*What the exercise asks:* Each line of the records that includes "story" should be found and copied.

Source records
........
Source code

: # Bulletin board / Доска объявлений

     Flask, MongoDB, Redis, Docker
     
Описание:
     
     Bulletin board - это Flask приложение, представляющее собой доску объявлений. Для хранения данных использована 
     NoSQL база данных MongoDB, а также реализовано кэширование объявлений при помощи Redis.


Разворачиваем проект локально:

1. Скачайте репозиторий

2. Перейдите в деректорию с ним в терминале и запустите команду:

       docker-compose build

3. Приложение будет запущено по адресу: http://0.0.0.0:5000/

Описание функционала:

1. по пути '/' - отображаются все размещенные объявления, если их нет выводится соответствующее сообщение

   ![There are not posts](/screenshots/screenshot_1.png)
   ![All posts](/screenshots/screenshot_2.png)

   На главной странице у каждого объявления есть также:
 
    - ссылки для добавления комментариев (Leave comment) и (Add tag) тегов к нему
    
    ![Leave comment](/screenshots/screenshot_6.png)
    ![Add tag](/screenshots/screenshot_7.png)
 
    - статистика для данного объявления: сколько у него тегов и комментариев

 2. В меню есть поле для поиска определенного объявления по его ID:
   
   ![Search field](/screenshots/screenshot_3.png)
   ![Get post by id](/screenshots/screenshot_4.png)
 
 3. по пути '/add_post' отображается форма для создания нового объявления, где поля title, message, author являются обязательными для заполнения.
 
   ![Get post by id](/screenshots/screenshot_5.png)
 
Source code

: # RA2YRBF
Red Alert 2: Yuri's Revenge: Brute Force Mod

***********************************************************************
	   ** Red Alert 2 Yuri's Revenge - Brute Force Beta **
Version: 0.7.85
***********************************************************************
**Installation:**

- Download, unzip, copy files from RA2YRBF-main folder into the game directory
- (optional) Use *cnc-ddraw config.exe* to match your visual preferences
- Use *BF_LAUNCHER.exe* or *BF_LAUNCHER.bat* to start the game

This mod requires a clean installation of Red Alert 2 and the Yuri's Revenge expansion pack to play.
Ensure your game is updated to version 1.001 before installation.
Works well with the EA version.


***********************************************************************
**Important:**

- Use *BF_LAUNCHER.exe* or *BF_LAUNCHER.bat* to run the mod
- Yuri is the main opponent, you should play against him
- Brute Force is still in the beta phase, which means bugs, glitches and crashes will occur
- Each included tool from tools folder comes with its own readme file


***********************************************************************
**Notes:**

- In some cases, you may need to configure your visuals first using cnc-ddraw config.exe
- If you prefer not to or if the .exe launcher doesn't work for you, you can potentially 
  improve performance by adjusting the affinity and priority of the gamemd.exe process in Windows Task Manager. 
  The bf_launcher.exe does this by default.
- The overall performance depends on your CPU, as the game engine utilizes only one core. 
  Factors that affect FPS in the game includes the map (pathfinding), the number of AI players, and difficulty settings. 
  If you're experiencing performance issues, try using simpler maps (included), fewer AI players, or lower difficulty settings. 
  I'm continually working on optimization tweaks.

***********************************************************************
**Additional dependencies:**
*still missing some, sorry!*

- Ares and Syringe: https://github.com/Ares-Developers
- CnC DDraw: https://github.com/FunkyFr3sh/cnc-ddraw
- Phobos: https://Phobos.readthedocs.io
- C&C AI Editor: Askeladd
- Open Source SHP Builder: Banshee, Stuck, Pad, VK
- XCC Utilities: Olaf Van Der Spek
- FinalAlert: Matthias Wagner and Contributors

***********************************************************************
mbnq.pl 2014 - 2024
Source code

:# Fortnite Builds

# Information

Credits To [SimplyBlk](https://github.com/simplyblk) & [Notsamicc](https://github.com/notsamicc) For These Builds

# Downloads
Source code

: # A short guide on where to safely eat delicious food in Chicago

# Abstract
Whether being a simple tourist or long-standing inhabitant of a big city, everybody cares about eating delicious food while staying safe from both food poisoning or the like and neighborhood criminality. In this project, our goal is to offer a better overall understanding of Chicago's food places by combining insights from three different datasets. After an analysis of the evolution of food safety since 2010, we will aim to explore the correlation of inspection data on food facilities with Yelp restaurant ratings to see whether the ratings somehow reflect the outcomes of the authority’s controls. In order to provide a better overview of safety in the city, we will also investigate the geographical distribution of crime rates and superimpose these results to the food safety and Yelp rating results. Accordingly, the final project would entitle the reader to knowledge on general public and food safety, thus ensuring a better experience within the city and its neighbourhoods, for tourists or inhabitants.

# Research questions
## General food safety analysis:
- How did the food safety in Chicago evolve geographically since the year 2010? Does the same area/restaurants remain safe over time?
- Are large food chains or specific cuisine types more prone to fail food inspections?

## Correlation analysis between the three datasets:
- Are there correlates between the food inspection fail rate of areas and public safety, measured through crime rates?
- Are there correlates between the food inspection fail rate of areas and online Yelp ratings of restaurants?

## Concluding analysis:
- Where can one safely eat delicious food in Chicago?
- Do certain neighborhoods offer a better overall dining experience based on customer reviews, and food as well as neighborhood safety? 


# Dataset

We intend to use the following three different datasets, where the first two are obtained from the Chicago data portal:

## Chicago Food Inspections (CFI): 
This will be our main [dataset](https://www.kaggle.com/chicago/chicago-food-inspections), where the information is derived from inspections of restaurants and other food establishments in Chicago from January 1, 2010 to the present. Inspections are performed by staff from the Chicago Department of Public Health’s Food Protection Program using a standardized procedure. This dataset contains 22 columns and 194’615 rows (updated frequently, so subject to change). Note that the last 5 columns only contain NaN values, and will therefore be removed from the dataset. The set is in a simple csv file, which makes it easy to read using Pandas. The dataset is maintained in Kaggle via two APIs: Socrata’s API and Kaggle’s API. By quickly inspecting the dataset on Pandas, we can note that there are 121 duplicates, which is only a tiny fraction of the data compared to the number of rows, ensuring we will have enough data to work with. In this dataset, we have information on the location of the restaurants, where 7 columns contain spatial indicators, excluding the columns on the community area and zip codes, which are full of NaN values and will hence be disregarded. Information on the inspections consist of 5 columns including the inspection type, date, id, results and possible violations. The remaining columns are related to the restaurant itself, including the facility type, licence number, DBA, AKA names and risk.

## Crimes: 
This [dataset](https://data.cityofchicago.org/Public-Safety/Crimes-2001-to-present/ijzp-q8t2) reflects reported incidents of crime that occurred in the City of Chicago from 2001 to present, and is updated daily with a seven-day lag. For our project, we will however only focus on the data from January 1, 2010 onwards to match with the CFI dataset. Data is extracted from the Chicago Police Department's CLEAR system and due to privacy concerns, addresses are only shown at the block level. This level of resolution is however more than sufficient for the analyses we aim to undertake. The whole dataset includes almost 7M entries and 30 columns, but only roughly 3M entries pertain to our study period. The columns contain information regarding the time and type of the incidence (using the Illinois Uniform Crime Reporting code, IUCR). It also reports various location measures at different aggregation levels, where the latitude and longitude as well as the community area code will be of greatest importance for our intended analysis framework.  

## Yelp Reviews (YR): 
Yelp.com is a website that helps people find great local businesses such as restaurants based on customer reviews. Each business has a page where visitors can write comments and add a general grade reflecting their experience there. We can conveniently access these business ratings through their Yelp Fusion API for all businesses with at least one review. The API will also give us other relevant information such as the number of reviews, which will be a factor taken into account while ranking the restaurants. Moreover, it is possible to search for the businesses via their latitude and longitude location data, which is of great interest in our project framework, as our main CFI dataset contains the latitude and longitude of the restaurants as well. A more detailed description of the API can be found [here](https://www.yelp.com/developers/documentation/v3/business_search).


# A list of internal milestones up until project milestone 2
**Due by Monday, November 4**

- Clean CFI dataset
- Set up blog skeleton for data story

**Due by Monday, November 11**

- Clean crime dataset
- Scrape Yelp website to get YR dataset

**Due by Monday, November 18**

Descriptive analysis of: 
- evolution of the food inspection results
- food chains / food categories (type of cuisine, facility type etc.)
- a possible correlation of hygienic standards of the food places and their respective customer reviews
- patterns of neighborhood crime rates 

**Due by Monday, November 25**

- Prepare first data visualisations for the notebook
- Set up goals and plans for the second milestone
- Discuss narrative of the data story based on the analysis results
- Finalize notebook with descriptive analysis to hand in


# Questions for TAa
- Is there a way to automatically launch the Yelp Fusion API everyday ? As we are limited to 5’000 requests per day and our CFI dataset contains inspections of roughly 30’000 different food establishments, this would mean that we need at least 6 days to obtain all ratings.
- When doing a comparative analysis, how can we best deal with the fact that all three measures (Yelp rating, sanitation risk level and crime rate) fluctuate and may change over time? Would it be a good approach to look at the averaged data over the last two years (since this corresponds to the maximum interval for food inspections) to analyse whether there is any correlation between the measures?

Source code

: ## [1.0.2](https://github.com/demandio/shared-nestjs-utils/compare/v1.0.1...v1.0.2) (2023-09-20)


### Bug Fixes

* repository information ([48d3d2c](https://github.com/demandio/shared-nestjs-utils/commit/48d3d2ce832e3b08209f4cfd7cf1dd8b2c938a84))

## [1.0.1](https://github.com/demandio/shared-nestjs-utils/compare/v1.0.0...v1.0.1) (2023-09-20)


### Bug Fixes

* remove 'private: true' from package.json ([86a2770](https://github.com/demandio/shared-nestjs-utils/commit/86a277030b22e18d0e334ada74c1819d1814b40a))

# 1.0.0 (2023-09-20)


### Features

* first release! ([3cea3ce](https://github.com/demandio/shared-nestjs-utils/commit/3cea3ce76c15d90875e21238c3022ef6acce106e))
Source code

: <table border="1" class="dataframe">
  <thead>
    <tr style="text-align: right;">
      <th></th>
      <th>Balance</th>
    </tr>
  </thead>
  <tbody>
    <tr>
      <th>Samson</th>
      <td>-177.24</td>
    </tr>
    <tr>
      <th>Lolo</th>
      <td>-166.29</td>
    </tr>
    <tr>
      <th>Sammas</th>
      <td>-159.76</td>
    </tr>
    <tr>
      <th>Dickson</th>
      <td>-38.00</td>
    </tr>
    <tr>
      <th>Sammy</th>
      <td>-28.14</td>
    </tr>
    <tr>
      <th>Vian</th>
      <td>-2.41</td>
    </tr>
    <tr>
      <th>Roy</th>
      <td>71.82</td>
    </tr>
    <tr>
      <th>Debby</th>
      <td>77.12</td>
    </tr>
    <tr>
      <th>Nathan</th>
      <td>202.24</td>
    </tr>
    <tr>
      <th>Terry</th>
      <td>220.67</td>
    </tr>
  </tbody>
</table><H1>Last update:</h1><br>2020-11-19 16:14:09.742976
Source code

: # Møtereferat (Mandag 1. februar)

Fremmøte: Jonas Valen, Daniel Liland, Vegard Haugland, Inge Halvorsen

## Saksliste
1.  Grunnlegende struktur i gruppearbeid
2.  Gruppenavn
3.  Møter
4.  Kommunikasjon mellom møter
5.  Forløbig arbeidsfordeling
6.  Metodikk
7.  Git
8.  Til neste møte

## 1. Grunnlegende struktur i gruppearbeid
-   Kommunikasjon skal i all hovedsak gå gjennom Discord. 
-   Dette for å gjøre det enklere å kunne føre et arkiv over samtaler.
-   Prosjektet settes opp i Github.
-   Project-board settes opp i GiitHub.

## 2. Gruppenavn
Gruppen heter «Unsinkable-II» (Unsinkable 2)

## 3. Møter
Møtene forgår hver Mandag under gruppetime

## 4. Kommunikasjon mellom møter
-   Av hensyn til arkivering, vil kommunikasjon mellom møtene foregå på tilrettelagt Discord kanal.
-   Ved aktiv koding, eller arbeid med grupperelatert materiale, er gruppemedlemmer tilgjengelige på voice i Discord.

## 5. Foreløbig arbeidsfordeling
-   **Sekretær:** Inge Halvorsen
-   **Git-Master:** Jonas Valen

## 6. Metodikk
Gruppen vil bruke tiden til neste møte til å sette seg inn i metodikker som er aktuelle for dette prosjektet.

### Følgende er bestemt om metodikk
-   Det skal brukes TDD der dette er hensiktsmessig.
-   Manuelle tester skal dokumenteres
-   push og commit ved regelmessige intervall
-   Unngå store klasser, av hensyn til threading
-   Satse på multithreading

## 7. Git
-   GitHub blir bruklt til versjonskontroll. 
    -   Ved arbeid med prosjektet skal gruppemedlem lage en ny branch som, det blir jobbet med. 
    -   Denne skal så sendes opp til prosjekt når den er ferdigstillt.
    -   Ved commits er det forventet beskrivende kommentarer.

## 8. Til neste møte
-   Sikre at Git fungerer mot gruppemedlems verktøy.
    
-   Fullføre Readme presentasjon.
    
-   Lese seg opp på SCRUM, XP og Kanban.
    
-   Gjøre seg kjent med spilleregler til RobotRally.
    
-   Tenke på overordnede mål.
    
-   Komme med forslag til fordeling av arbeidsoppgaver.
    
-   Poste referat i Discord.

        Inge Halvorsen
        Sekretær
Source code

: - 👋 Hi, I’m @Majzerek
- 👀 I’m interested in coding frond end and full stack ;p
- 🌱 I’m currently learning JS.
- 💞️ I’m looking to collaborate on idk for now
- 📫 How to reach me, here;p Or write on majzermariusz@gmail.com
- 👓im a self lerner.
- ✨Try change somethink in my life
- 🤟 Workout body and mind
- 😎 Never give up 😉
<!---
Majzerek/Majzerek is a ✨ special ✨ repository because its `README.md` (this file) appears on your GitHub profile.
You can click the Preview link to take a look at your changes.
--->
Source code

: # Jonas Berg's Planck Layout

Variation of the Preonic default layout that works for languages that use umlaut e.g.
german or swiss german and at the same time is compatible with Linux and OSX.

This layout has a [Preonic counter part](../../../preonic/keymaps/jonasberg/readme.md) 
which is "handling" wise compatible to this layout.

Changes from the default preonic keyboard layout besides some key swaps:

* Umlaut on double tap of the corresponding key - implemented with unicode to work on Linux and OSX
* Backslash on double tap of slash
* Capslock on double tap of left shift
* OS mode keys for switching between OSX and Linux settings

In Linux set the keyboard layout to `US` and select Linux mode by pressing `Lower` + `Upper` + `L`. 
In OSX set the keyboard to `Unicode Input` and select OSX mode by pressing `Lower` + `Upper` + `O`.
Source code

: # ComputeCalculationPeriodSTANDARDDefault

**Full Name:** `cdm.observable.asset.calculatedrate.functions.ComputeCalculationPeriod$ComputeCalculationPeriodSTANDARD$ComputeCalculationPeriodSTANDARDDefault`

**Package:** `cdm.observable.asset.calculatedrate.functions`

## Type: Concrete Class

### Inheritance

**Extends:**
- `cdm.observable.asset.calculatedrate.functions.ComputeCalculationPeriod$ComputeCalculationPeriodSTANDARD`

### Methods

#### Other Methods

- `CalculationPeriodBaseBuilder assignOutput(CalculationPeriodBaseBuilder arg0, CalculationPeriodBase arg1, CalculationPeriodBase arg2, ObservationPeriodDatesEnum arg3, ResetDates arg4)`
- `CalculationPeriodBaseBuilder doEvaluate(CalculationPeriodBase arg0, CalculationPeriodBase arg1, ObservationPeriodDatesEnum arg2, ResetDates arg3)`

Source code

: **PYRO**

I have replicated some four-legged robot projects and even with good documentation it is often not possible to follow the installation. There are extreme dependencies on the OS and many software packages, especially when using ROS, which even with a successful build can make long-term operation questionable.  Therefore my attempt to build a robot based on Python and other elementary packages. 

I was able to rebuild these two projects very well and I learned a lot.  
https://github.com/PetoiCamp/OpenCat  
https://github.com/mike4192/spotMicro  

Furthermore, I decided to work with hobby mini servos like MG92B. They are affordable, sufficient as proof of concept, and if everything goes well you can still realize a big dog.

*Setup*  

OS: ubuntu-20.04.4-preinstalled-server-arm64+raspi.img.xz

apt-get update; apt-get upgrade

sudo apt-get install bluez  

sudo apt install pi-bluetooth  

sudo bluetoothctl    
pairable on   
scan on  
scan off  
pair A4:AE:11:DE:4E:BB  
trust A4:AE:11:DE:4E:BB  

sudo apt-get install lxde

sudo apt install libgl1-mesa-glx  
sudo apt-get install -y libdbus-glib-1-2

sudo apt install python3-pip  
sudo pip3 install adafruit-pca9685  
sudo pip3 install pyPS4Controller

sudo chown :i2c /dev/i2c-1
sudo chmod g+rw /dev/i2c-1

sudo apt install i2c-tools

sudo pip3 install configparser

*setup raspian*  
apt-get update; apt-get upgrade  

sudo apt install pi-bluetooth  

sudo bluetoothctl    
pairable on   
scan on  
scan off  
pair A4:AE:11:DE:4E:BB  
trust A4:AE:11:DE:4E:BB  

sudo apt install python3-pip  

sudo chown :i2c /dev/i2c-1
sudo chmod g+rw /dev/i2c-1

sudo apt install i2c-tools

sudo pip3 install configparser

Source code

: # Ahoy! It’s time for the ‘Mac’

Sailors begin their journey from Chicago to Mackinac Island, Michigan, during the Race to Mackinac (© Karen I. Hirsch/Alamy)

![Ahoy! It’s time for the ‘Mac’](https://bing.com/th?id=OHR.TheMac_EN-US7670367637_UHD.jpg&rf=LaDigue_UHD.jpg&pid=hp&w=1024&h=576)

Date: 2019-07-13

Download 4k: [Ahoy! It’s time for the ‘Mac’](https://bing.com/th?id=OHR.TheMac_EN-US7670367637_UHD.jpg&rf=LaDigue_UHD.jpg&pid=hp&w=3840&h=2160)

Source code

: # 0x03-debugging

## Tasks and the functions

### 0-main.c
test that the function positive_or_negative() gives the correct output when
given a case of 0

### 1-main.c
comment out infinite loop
........
*Answer to the exercise:*
- Set up blog skeleton for data story
- Discuss narrative of the data story based on the analysis results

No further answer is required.